(Source texts of formatted documents)
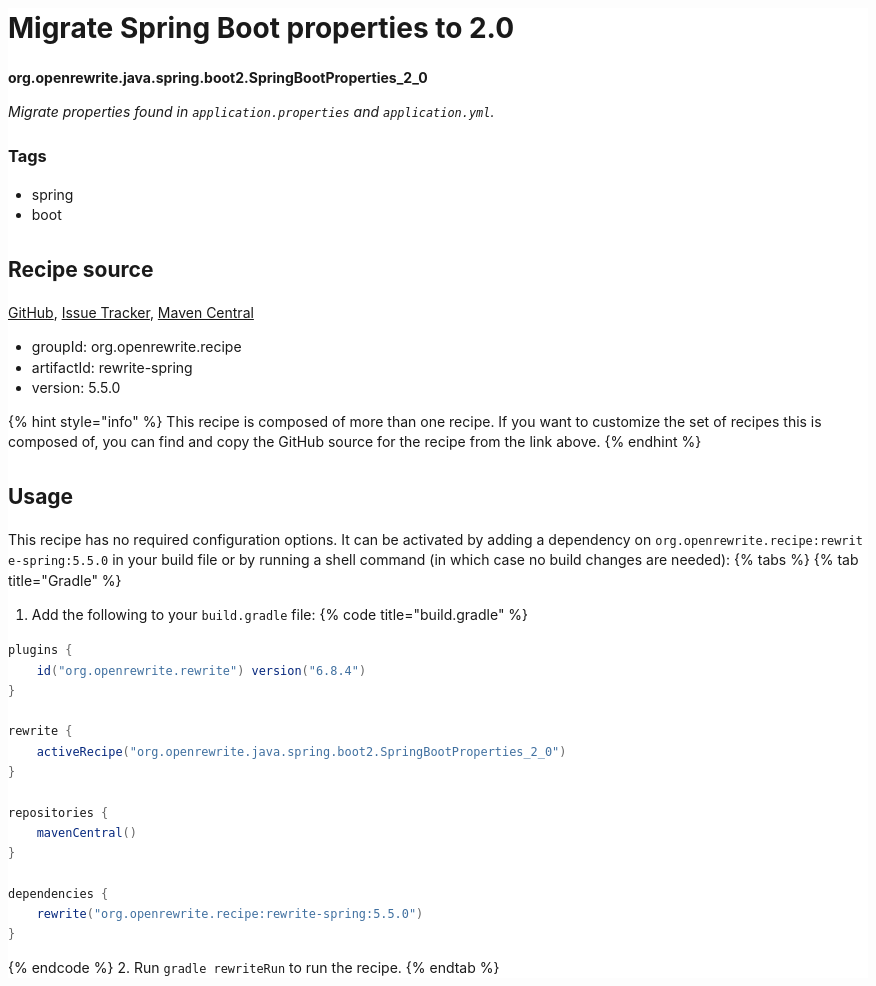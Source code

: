 # Migrate Spring Boot properties to 2.0

**org.openrewrite.java.spring.boot2.SpringBootProperties\_2\_0**

_Migrate properties found in `application.properties` and `application.yml`._

### Tags

* spring
* boot

## Recipe source

[GitHub](https://github.com/openrewrite/rewrite-spring/blob/main/src/main/resources/META-INF/rewrite/spring-boot-20-properties.yml), [Issue Tracker](https://github.com/openrewrite/rewrite-spring/issues), [Maven Central](https://central.sonatype.com/artifact/org.openrewrite.recipe/rewrite-spring/5.5.0/jar)

* groupId: org.openrewrite.recipe
* artifactId: rewrite-spring
* version: 5.5.0

{% hint style="info" %}
This recipe is composed of more than one recipe. If you want to customize the set of recipes this is composed of, you can find and copy the GitHub source for the recipe from the link above.
{% endhint %}

## Usage

This recipe has no required configuration options. It can be activated by adding a dependency on `org.openrewrite.recipe:rewrite-spring:5.5.0` in your build file or by running a shell command (in which case no build changes are needed): 
{% tabs %}
{% tab title="Gradle" %}
1. Add the following to your `build.gradle` file:
{% code title="build.gradle" %}
```groovy
plugins {
    id("org.openrewrite.rewrite") version("6.8.4")
}

rewrite {
    activeRecipe("org.openrewrite.java.spring.boot2.SpringBootProperties_2_0")
}

repositories {
    mavenCentral()
}

dependencies {
    rewrite("org.openrewrite.recipe:rewrite-spring:5.5.0")
}
```
{% endcode %}
2. Run `gradle rewriteRun` to run the recipe.
{% endtab %}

## Your goal
Each record above should be returned unchanged, except that the pictures are dropped.

## Problem solution
Source code

: # Migrate Spring Boot properties to 2.0

**org.openrewrite.java.spring.boot2.SpringBootProperties\_2\_0**

_Migrate properties found in `application.properties` and `application.yml`._

### Tags

* spring
* boot

## Recipe source

[GitHub](https://github.com/openrewrite/rewrite-spring/blob/main/src/main/resources/META-INF/rewrite/spring-boot-20-properties.yml), [Issue Tracker](https://github.com/openrewrite/rewrite-spring/issues), [Maven Central](https://central.sonatype.com/artifact/org.openrewrite.recipe/rewrite-spring/5.5.0/jar)

* groupId: org.openrewrite.recipe
* artifactId: rewrite-spring
* version: 5.5.0

{% hint style="info" %}
This recipe is composed of more than one recipe. If you want to customize the set of recipes this is composed of, you can find and copy the GitHub source for the recipe from the link above.
{% endhint %}

## Usage

This recipe has no required configuration options. It can be activated by adding a dependency on `org.openrewrite.recipe:rewrite-spring:5.5.0` in your build file or by running a shell command (in which case no build changes are needed): 
{% tabs %}
{% tab title="Gradle" %}
1. Add the following to your `build.gradle` file:
{% code title="build.gradle" %}
```groovy
plugins {
    id("org.openrewrite.rewrite") version("6.8.4")
}

rewrite {
    activeRecipe("org.openrewrite.java.spring.boot2.SpringBootProperties_2_0")
}

repositories {
    mavenCentral()
}

dependencies {
    rewrite("org.openrewrite.recipe:rewrite-spring:5.5.0")
}
```
{% endcode %}
2. Run `gradle rewriteRun` to run the recipe.
{% endtab %}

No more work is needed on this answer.